Se non ho risposta al telefono la mia mente inventa mille scenari, uno peggiore dell’altro, in cui chi non mi ha risposto, di punto in bianco, senza alcuna soluzione di continuità, ha deciso che non vuole parlare con me. E non solo oggi, ma proprio nella sua vita. 

Negli squilli a vuoto del telefono io immagino una faccia che guarda arrabbiata lo schermo con il mio nome che appare e inveisce sopra. Che poi è un po’ brutto, se uno ci si sofferma a pensare, questa cosa che c’è il mio nome che appare, e quindi in un certo senso io, che viene totalmente ignorato senza che abbia la minima possibilità di farsi sentire.

Se poi non si tratta di una chiamata senza risposta ma della segreteria telefonica, allora è peggio. 
Cioè, da una parte è meglio, perché non vuol dire che qualcuno sta inveendo contro il mio nome o scegliendo di non parlarmi, il che è di sicuro positivo. Ma questo scenario positivo ed ottimista può in realtà portare ad altre ben più tetre e catastrofiche opzioni. 

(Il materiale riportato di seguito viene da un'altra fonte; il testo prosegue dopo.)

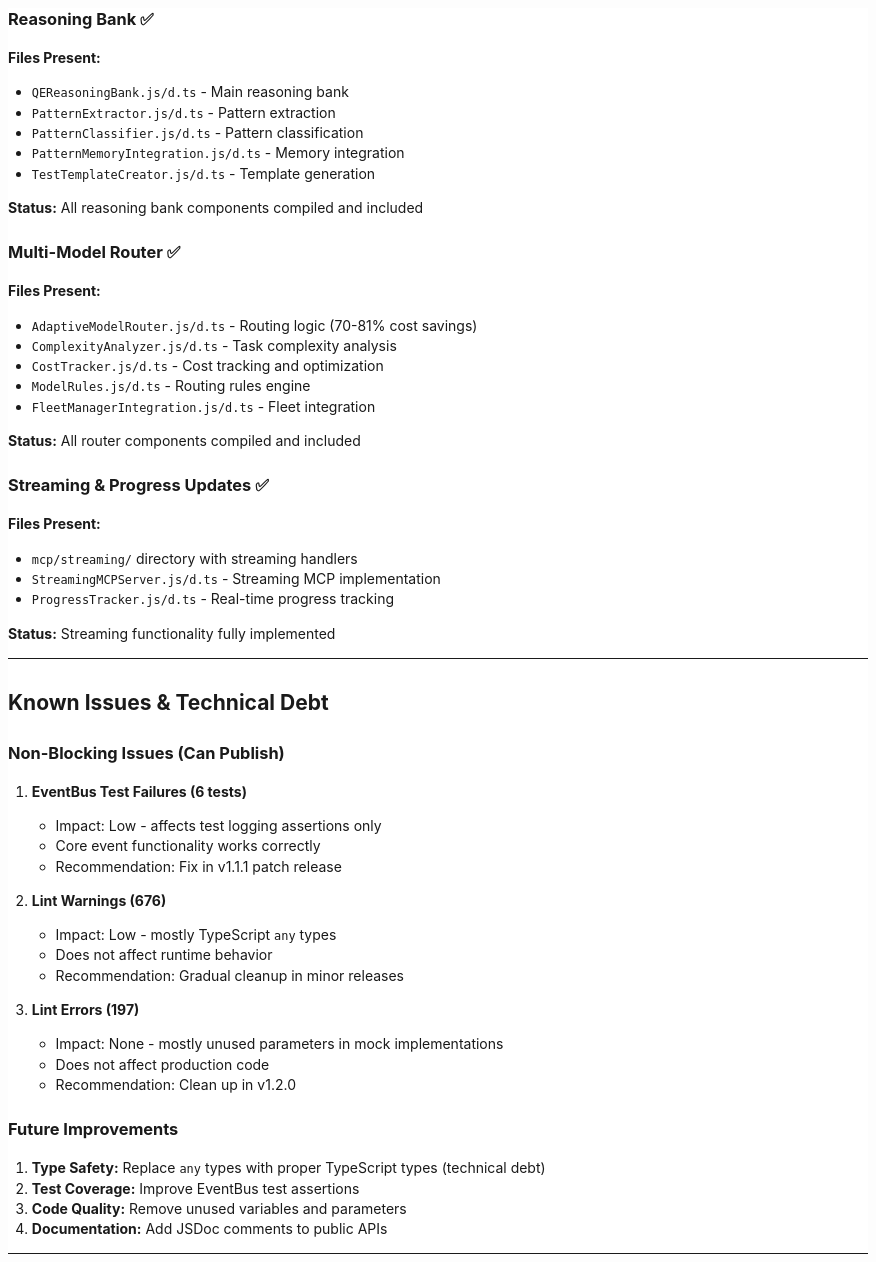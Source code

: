 ### Reasoning Bank ✅
**Files Present:**
- `QEReasoningBank.js/d.ts` - Main reasoning bank
- `PatternExtractor.js/d.ts` - Pattern extraction
- `PatternClassifier.js/d.ts` - Pattern classification
- `PatternMemoryIntegration.js/d.ts` - Memory integration
- `TestTemplateCreator.js/d.ts` - Template generation

**Status:** All reasoning bank components compiled and included

### Multi-Model Router ✅
**Files Present:**
- `AdaptiveModelRouter.js/d.ts` - Routing logic (70-81% cost savings)
- `ComplexityAnalyzer.js/d.ts` - Task complexity analysis
- `CostTracker.js/d.ts` - Cost tracking and optimization
- `ModelRules.js/d.ts` - Routing rules engine
- `FleetManagerIntegration.js/d.ts` - Fleet integration

**Status:** All router components compiled and included

### Streaming & Progress Updates ✅
**Files Present:**
- `mcp/streaming/` directory with streaming handlers
- `StreamingMCPServer.js/d.ts` - Streaming MCP implementation
- `ProgressTracker.js/d.ts` - Real-time progress tracking

**Status:** Streaming functionality fully implemented

---

## Known Issues & Technical Debt

### Non-Blocking Issues (Can Publish)
1. **EventBus Test Failures (6 tests)**
   - Impact: Low - affects test logging assertions only
   - Core event functionality works correctly
   - Recommendation: Fix in v1.1.1 patch release

2. **Lint Warnings (676)**
   - Impact: Low - mostly TypeScript `any` types
   - Does not affect runtime behavior
   - Recommendation: Gradual cleanup in minor releases

3. **Lint Errors (197)**
   - Impact: None - mostly unused parameters in mock implementations
   - Does not affect production code
   - Recommendation: Clean up in v1.2.0

### Future Improvements
1. **Type Safety:** Replace `any` types with proper TypeScript types (technical debt)
2. **Test Coverage:** Improve EventBus test assertions
3. **Code Quality:** Remove unused variables and parameters
4. **Documentation:** Add JSDoc comments to public APIs

---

La morte improvvisa o il subitaneo ricovero in ospedale sono alcune delle ipotesi.

Quando mi preoccupo per questa faccenda del telefono corro a guardare chi è appena sento il suono di un messaggio. È sempre mia madre: “Come va? Sei a casa? Che hai fatto?”. 

È mia madre che si vuole accertare che io sia viva. 

E ogni volta lo capisco di nuovo. 

Capisco che quel filo che non si spezzerà mai tra me e mia madre, ciò che ci tiene da sempre unite e continuerà a tenerci unite per sempre è l’ansia. 

Capisco che io con il telefono faccio come lei. Solo che su di lei mi sembra ridicolo, mentre su di me no, è una questione di vita o di morte. Lei scrive a me per sapere se sono viva, ovvio che sono viva. Io scrivo a persone che nella mia testa potrebbero chiaramente essere morte. 

Quando ero al liceo io e una mia amica, Diletta, confrontavamo l’ansia delle nostre madri. Era una bella gara.

Il punto più alto raggiunto da mia madre fu quando una sera, prima di cena, mentre salivo le scale di casa, aprì la porta, mi vide e urlò dentro casa, a mio padre (che faceva sempre il tranquillo della situazione mentre in realtà si lasciava coinvolgere): “Eccola, è qui!” seguito da: “Attacca, l’abbiamo trovata!”

Stava dicendo a mio padre di chiudere la telefonata, che mio padre aveva in quel momento con i carabinieri. 

Perché mi avevano dato per dispersa. 

Erano le otto di sera, mi si era scaricato il cellulare, come tutti i lunedì ero andata al corso di teatro e come spesso accadeva il lunedì ero rimasta anche a guardare la lezione dopo la mia, cosa che mi aveva fatto arrivare a casa non verso le sei e mezza ma alle otto. Quando avevo fatto notare tutti questi dettagli a mia madre lei aveva solo detto: “Ma io non li sapevo”.
Il punto più alto raggiunto dalla madre di Diletta era stato quando un sabato sera, non avendo notizie della sorella di Diletta, aveva iniziato a chiamare uno dopo l’altro gli ospedali di Roma, chiedendo se al pronto soccorso fosse arrivata una ragazza con le sue caratteristiche fisiche. Almeno poteva stare tranquilla che non fosse arrivata in ospedale, e che quindi stesse bene. 

Ho capito che la mia ansia in queste cose era senza speranza quando la mia reazione a questo racconto è stata: “E se non fosse arrivata al pronto soccorso perché era morta per la strada?”

Per guarirmi dalla mia paura della comunicazione ho deciso di temprarmi e mi sono imposta una cura anti cellulare. Ho iniziato a usarlo sempre meno. Ho iniziato a ricercare l’ebbrezza di tenerlo spento,  privandomi di alcune informazioni.

Ho scoperto che non è poi così male. La cosa che mi piace è creare uno spazio. Uno spazio in cui non mando messaggi alle persone per accertarmi che siano vive. 

Oppure, uno spazio in cui sono io quella con il telefono spento, e quindi quella che potrebbe potenzialmente essere morta. 

O anche, se riesco ad avventurarmi un po’ più in là, essere io quella che non risponde. Sentire la chiamata, guardare il nome che appare sullo schermo e lasciare squillare il telefono. Mi sento un po’ cattiva, ma allo stesso tempo mi piace. Il che mi fa sentire ancora più cattiva. 

Ho scoperto che così alle persone so cosa dire quando le incontro. So che dire perché ho anche fatto altro, senza ricevere e mandare continui aggiornamenti. Oppure non so che dire e allora sto zitta. E per me è un bel risultato riuscire a stare zitta.